His heartfelt cry is explained by the fact that many advertisers are now turning to audiovisual media, which in turn offers them better visibility through sound and image media… to the great discomfort of the written press, which is left scraping for crumbs from advertisers.
The latter, however, is not prepared to say die. To build loyalty among its traditional customers or attract other advertisers, it is finding a coping strategy, namely highlighting insertion offers on several pages of the newspaper, said Kane, who is also CEO of the AFRICOM SA group, publisher of Stades.
For their part, radio and television stations, in addition to broadcasting matches live, host debriefing sessions on matches.

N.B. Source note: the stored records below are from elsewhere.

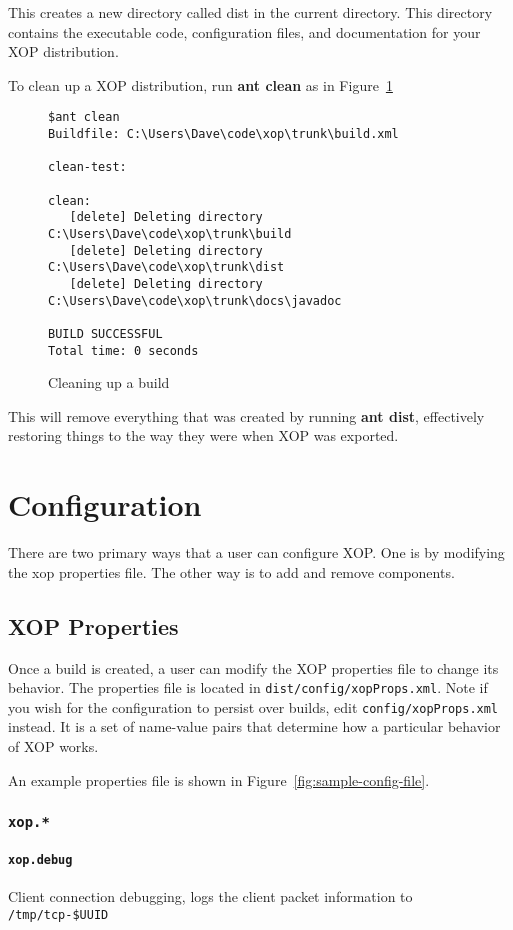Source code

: \documentclass[draft]{article}
\begin{document}
This creates a new directory called dist in the current directory.
This directory contains the executable code, configuration files,
and documentation for your XOP distribution.

To clean up a XOP distribution, run \textbf{ant clean} as in Figure~\ref{fig:ant-clean}

\begin{figure}
\begin{verbatim}
$ant clean
Buildfile: C:\Users\Dave\code\xop\trunk\build.xml

clean-test:

clean:
   [delete] Deleting directory C:\Users\Dave\code\xop\trunk\build
   [delete] Deleting directory C:\Users\Dave\code\xop\trunk\dist
   [delete] Deleting directory C:\Users\Dave\code\xop\trunk\docs\javadoc

BUILD SUCCESSFUL
Total time: 0 seconds
\end{verbatim}
\caption{Cleaning up a build}
\label{fig:ant-clean}
\end{figure}

This will remove everything that was created by running \textbf{ant dist},
effectively restoring things to the way they were when XOP was exported.

\FloatBarrier
\section{Configuration}
There are two primary ways that a user can configure XOP.  One is by modifying
the xop properties file.  The other way is to add and remove components.

\subsection{XOP Properties}
Once a build is created, a user can modify the XOP properties file to change its
behavior.  The properties file is located in \texttt{dist/config/xopProps.xml}. 
Note if you wish for the configuration to persist over builds, edit \texttt{config/xopProps.xml} instead.
It is a set of name-value pairs that determine how a particular behavior of XOP
works.

An example properties file is shown in Figure~\ref{fig:sample-config-file}.
\subsubsection{\texttt{xop.*}}
\paragraph{\texttt{xop.debug}}
Client connection debugging, logs the client packet information to \texttt{/tmp/tcp-\$UUID}
\end{document}
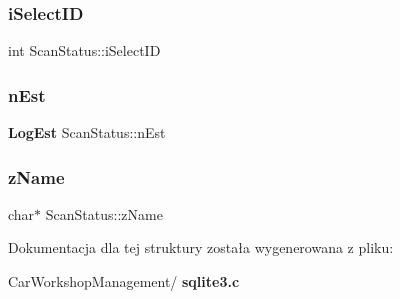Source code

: \mbox{\label{struct_scan_status_a04e5536574db523ebfcdbecdfa39568a}} 
\subsubsection{iSelectID}
{\footnotesize\ttfamily int Scan\+Status\+::i\+Select\+ID}

\mbox{\label{struct_scan_status_af8666388f46040047c5e4bc9097d0336}} 
\subsubsection{nEst}
{\footnotesize\ttfamily \textbf{ Log\+Est} Scan\+Status\+::n\+Est}

\mbox{\label{struct_scan_status_ae88705a0b24b1bde60c87cdbde902c24}} 
\subsubsection{zName}
{\footnotesize\ttfamily char$\ast$ Scan\+Status\+::z\+Name}



Dokumentacja dla tej struktury została wygenerowana z pliku\+:\begin{DoxyCompactItemize}
\item 
Car\+Workshop\+Management/\textbf{ sqlite3.\+c}\end{DoxyCompactItemize}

Faced with this new competition, the daily press instead offers “post-match talks.”
This includes journalistic genres such as analysis, exclusive interviews with players present at the competition and interviews by the daily’s special correspondents.
“So there is a kind of rewriting of the form book of the written press,” Kane said.
Despite this difficult situation for the print media in general, Stades’ publishing director acknowledged, like Hubert Mbengue, his counterpart at Record, another sports daily, that the AfCON, like other major sport competitions, is an opportunity to increase circulation.
“With this AfCON, unlike the previous editions, we will have a return on investment because we have a strong circulation of 40,000 to 60,000 copies at least every time Senegal plays. And the longer Senegal stay in the competition, as it is now, the better for us,” he said.
However, he added, his newspaper normally commands a readership of between 25,000 and 30,000 people.
This significant added value, he explained, allows him to make his company profitable even if the benefits of AFCON moments are even greater.
He said as proof, “70,000 copies were sold after Senegal qualified for the semi-finals of the current Africa Cup of Nations in Egypt. Having qualified for the final last Sunday thanks to a narrow 1-nil win over Tunisia, the Lions have gladden the heart of an entire country that has not experienced such glorious moments since 2002, but also a print press that is struggling to hold its own in the face of stiff competition by other information dissemination platforms.
“We are dependent on Senegal’s participation and performance at the AFCON. We live in the same situation as the sellers of jerseys at the market who only sell their goods when Senegal wins,” said Hubert Mbengue, whose daily newspaper Record is published by the Futur Media group belonging to the world famous musician Youssou Ndour.
Mr. Mbengue asserted that without the support of this major Senegalese media group, it would have been difficult for his newspaper, which has not yet existed for two years, to survive in the local media landscape.